Return the entries below word for word. No picture belongs in the copy.

**Data records**.
────────────────────
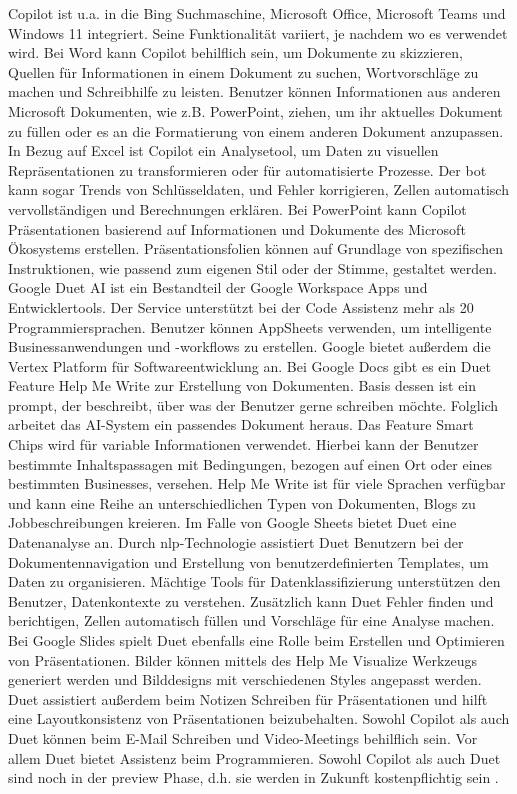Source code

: Copilot ist u.a. in die Bing Suchmaschine, Microsoft Office, Microsoft Teams und Windows 11 integriert. Seine Funktionalität variiert, je nachdem wo es verwendet wird. Bei Word kann Copilot behilflich sein, um Dokumente zu skizzieren, Quellen für Informationen in einem Dokument zu suchen, Wortvorschläge zu machen und Schreibhilfe zu leisten. Benutzer können Informationen aus anderen Microsoft Dokumenten, wie z.B. PowerPoint, ziehen, um ihr aktuelles Dokument zu füllen oder es an die Formatierung von einem anderen Dokument anzupassen. In Bezug auf Excel ist Copilot ein Analysetool, um Daten zu visuellen Repräsentationen zu transformieren oder für automatisierte Prozesse. Der bot kann sogar Trends von Schlüsseldaten, und Fehler korrigieren, Zellen automatisch vervollständigen und Berechnungen erklären. Bei PowerPoint kann Copilot Präsentationen basierend auf Informationen und Dokumente des Microsoft Ökosystems erstellen. Präsentationsfolien können auf Grundlage von spezifischen Instruktionen, wie passend zum eigenen Stil oder der Stimme, gestaltet werden. Google Duet AI ist ein Bestandteil der Google Workspace Apps und Entwicklertools. Der Service unterstützt bei der Code Assistenz mehr als 20 Programmiersprachen. Benutzer können AppSheets verwenden, um intelligente Businessanwendungen und -workflows zu erstellen. Google bietet außerdem die Vertex Platform für Softwareentwicklung an. Bei Google Docs gibt es ein Duet Feature Help Me Write zur Erstellung von Dokumenten. Basis dessen ist ein prompt, der beschreibt, über was der Benutzer gerne schreiben möchte. Folglich arbeitet das AI-System ein passendes Dokument heraus. Das Feature Smart Chips wird für variable Informationen verwendet. Hierbei kann der Benutzer bestimmte Inhaltspassagen mit Bedingungen, bezogen auf einen Ort oder eines bestimmten Businesses, versehen. Help Me Write ist für viele Sprachen verfügbar und kann eine Reihe an unterschiedlichen Typen von Dokumenten, Blogs zu Jobbeschreibungen kreieren. Im Falle von Google Sheets bietet Duet eine Datenanalyse an. Durch \gls{nlp}-Technologie assistiert Duet Benutzern bei der Dokumentennavigation und Erstellung von benutzerdefinierten Templates, um Daten zu organisieren. Mächtige Tools für Datenklassifizierung unterstützen den Benutzer, Datenkontexte zu verstehen. Zusätzlich kann Duet Fehler finden und berichtigen, Zellen automatisch füllen und Vorschläge für eine Analyse machen. Bei Google Slides spielt Duet ebenfalls eine Rolle beim Erstellen und Optimieren von Präsentationen. Bilder können mittels des Help Me Visualize Werkzeugs generiert werden und Bilddesigns mit verschiedenen Styles angepasst werden. Duet assistiert außerdem beim Notizen Schreiben für Präsentationen und hilft eine Layoutkonsistenz von Präsentationen beizubehalten. Sowohl Copilot als auch Duet können beim E-Mail Schreiben und Video-Meetings behilflich sein. Vor allem Duet bietet Assistenz beim Programmieren. Sowohl Copilot als auch Duet sind noch in der preview Phase, d.h. sie werden in Zukunft kostenpflichtig sein \cite{copilot-duet}. \\
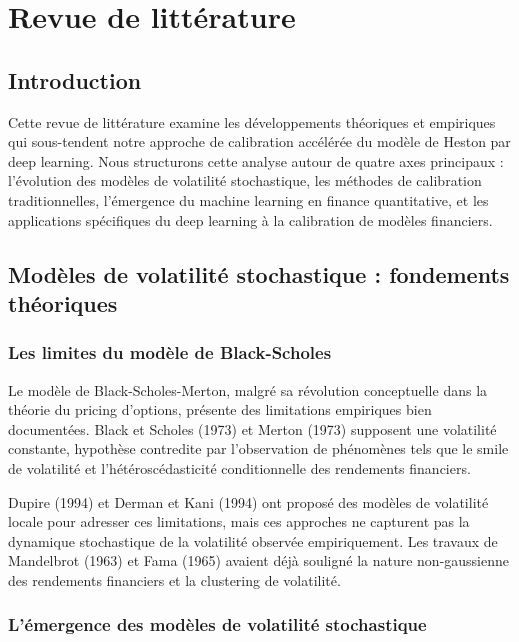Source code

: \chapter{Revue de littérature}

\section{Introduction}

Cette revue de littérature examine les développements théoriques et empiriques qui sous-tendent notre approche de calibration accélérée du modèle de Heston par deep learning. Nous structurons cette analyse autour de quatre axes principaux : l'évolution des modèles de volatilité stochastique, les méthodes de calibration traditionnelles, l'émergence du machine learning en finance quantitative, et les applications spécifiques du deep learning à la calibration de modèles financiers.

\section{Modèles de volatilité stochastique : fondements théoriques}

\subsection{Les limites du modèle de Black-Scholes}

Le modèle de Black-Scholes-Merton, malgré sa révolution conceptuelle dans la théorie du pricing d'options, présente des limitations empiriques bien documentées. Black et Scholes (1973) et Merton (1973) supposent une volatilité constante, hypothèse contredite par l'observation de phénomènes tels que le smile de volatilité et l'hétéroscédasticité conditionnelle des rendements financiers.

Dupire (1994) et Derman et Kani (1994) ont proposé des modèles de volatilité locale pour adresser ces limitations, mais ces approches ne capturent pas la dynamique stochastique de la volatilité observée empiriquement. Les travaux de Mandelbrot (1963) et Fama (1965) avaient déjà souligné la nature non-gaussienne des rendements financiers et la clustering de volatilité.

\subsection{L'émergence des modèles de volatilité stochastique}

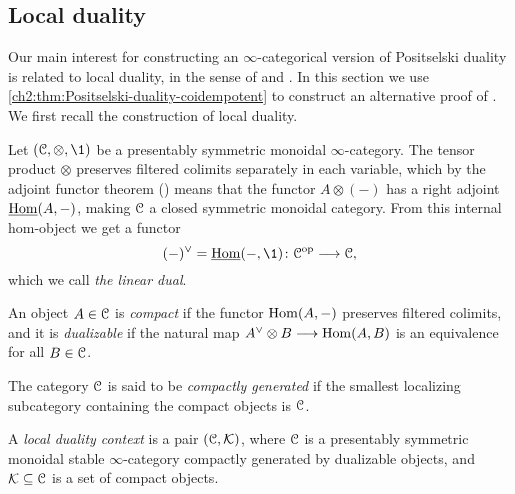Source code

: 

\subsection{Local duality}
\label{ch2:ssec:local-duality}

Our main interest for constructing an $\infty$-categorical version of Positselski duality is related to local duality, in the sense of \cite{hovey-palmiery-strickland_97} and \cite{barthel-heard-valenzuela_2018}. In this section we use \cref{ch2:thm:Positselski-duality-coidempotent} to construct an alternative proof of \cite[2.21]{barthel-heard-valenzuela_2018}. We first recall the construction of local duality.

Let $(\C, \otimes, \1)$ be a presentably symmetric monoidal $\infty$-category. The tensor product $\otimes$ preserves filtered colimits separately in each variable, which by the adjoint functor theorem (\cite[5.5.2.9]{lurie_09}) means that the functor $A\otimes (-)$ has a right adjoint $\operatorname{\underline{Hom}}(A, -)$, making $\EuScript{C}$ a closed symmetric monoidal category. From this internal hom-object we get a functor 
\[(-)^\vee = \iHom(-, \1)\: \C\op \to \C,\] 
which we call \emph{the linear dual}. 

\begin{definition}
    An object $A\in \EuScript{C}$ is \emph{compact} if the functor $\operatorname{Hom}(A, -)$ preserves filtered colimits, and it is \emph{dualizable} if the natural map $A^\vee \otimes B \longrightarrow \operatorname{Hom}(A,B)$ is an equivalence for all $B\in \EuScript{C}$. 
\end{definition}

The category $\EuScript{C}$ is said to be \emph{compactly generated} if the smallest localizing subcategory containing the compact objects is $\EuScript{C}$. 

\begin{definition}
    A \emph{local duality context} is a pair $(\EuScript{C}, \mathcal{K})$, where $\EuScript{C}$ is a presentably symmetric monoidal stable $\infty$-category compactly generated by dualizable objects, and $\mathcal{K}\subseteq \EuScript{C}$ is a set of compact objects. 
\end{definition}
────────────────────
**Answer to this exercise**.
Source code

: Copilot ist u.a. in die Bing Suchmaschine, Microsoft Office, Microsoft Teams und Windows 11 integriert. Seine Funktionalität variiert, je nachdem wo es verwendet wird. Bei Word kann Copilot behilflich sein, um Dokumente zu skizzieren, Quellen für Informationen in einem Dokument zu suchen, Wortvorschläge zu machen und Schreibhilfe zu leisten. Benutzer können Informationen aus anderen Microsoft Dokumenten, wie z.B. PowerPoint, ziehen, um ihr aktuelles Dokument zu füllen oder es an die Formatierung von einem anderen Dokument anzupassen. In Bezug auf Excel ist Copilot ein Analysetool, um Daten zu visuellen Repräsentationen zu transformieren oder für automatisierte Prozesse. Der bot kann sogar Trends von Schlüsseldaten, und Fehler korrigieren, Zellen automatisch vervollständigen und Berechnungen erklären. Bei PowerPoint kann Copilot Präsentationen basierend auf Informationen und Dokumente des Microsoft Ökosystems erstellen. Präsentationsfolien können auf Grundlage von spezifischen Instruktionen, wie passend zum eigenen Stil oder der Stimme, gestaltet werden. Google Duet AI ist ein Bestandteil der Google Workspace Apps und Entwicklertools. Der Service unterstützt bei der Code Assistenz mehr als 20 Programmiersprachen. Benutzer können AppSheets verwenden, um intelligente Businessanwendungen und -workflows zu erstellen. Google bietet außerdem die Vertex Platform für Softwareentwicklung an. Bei Google Docs gibt es ein Duet Feature Help Me Write zur Erstellung von Dokumenten. Basis dessen ist ein prompt, der beschreibt, über was der Benutzer gerne schreiben möchte. Folglich arbeitet das AI-System ein passendes Dokument heraus. Das Feature Smart Chips wird für variable Informationen verwendet. Hierbei kann der Benutzer bestimmte Inhaltspassagen mit Bedingungen, bezogen auf einen Ort oder eines bestimmten Businesses, versehen. Help Me Write ist für viele Sprachen verfügbar und kann eine Reihe an unterschiedlichen Typen von Dokumenten, Blogs zu Jobbeschreibungen kreieren. Im Falle von Google Sheets bietet Duet eine Datenanalyse an. Durch \gls{nlp}-Technologie assistiert Duet Benutzern bei der Dokumentennavigation und Erstellung von benutzerdefinierten Templates, um Daten zu organisieren. Mächtige Tools für Datenklassifizierung unterstützen den Benutzer, Datenkontexte zu verstehen. Zusätzlich kann Duet Fehler finden und berichtigen, Zellen automatisch füllen und Vorschläge für eine Analyse machen. Bei Google Slides spielt Duet ebenfalls eine Rolle beim Erstellen und Optimieren von Präsentationen. Bilder können mittels des Help Me Visualize Werkzeugs generiert werden und Bilddesigns mit verschiedenen Styles angepasst werden. Duet assistiert außerdem beim Notizen Schreiben für Präsentationen und hilft eine Layoutkonsistenz von Präsentationen beizubehalten. Sowohl Copilot als auch Duet können beim E-Mail Schreiben und Video-Meetings behilflich sein. Vor allem Duet bietet Assistenz beim Programmieren. Sowohl Copilot als auch Duet sind noch in der preview Phase, d.h. sie werden in Zukunft kostenpflichtig sein \cite{copilot-duet}. \\
Source code

: \chapter{Revue de littérature}

\section{Introduction}

Cette revue de littérature examine les développements théoriques et empiriques qui sous-tendent notre approche de calibration accélérée du modèle de Heston par deep learning. Nous structurons cette analyse autour de quatre axes principaux : l'évolution des modèles de volatilité stochastique, les méthodes de calibration traditionnelles, l'émergence du machine learning en finance quantitative, et les applications spécifiques du deep learning à la calibration de modèles financiers.

\section{Modèles de volatilité stochastique : fondements théoriques}

\subsection{Les limites du modèle de Black-Scholes}

Le modèle de Black-Scholes-Merton, malgré sa révolution conceptuelle dans la théorie du pricing d'options, présente des limitations empiriques bien documentées. Black et Scholes (1973) et Merton (1973) supposent une volatilité constante, hypothèse contredite par l'observation de phénomènes tels que le smile de volatilité et l'hétéroscédasticité conditionnelle des rendements financiers.

Dupire (1994) et Derman et Kani (1994) ont proposé des modèles de volatilité locale pour adresser ces limitations, mais ces approches ne capturent pas la dynamique stochastique de la volatilité observée empiriquement. Les travaux de Mandelbrot (1963) et Fama (1965) avaient déjà souligné la nature non-gaussienne des rendements financiers et la clustering de volatilité.

\subsection{L'émergence des modèles de volatilité stochastique}

Source code

: 

\subsection{Local duality}
\label{ch2:ssec:local-duality}

Our main interest for constructing an $\infty$-categorical version of Positselski duality is related to local duality, in the sense of \cite{hovey-palmiery-strickland_97} and \cite{barthel-heard-valenzuela_2018}. In this section we use \cref{ch2:thm:Positselski-duality-coidempotent} to construct an alternative proof of \cite[2.21]{barthel-heard-valenzuela_2018}. We first recall the construction of local duality.

Let $(\C, \otimes, \1)$ be a presentably symmetric monoidal $\infty$-category. The tensor product $\otimes$ preserves filtered colimits separately in each variable, which by the adjoint functor theorem (\cite[5.5.2.9]{lurie_09}) means that the functor $A\otimes (-)$ has a right adjoint $\operatorname{\underline{Hom}}(A, -)$, making $\EuScript{C}$ a closed symmetric monoidal category. From this internal hom-object we get a functor 
\[(-)^\vee = \iHom(-, \1)\: \C\op \to \C,\] 
which we call \emph{the linear dual}. 

\begin{definition}
    An object $A\in \EuScript{C}$ is \emph{compact} if the functor $\operatorname{Hom}(A, -)$ preserves filtered colimits, and it is \emph{dualizable} if the natural map $A^\vee \otimes B \longrightarrow \operatorname{Hom}(A,B)$ is an equivalence for all $B\in \EuScript{C}$. 
\end{definition}

The category $\EuScript{C}$ is said to be \emph{compactly generated} if the smallest localizing subcategory containing the compact objects is $\EuScript{C}$. 

\begin{definition}
    A \emph{local duality context} is a pair $(\EuScript{C}, \mathcal{K})$, where $\EuScript{C}$ is a presentably symmetric monoidal stable $\infty$-category compactly generated by dualizable objects, and $\mathcal{K}\subseteq \EuScript{C}$ is a set of compact objects. 
\end{definition}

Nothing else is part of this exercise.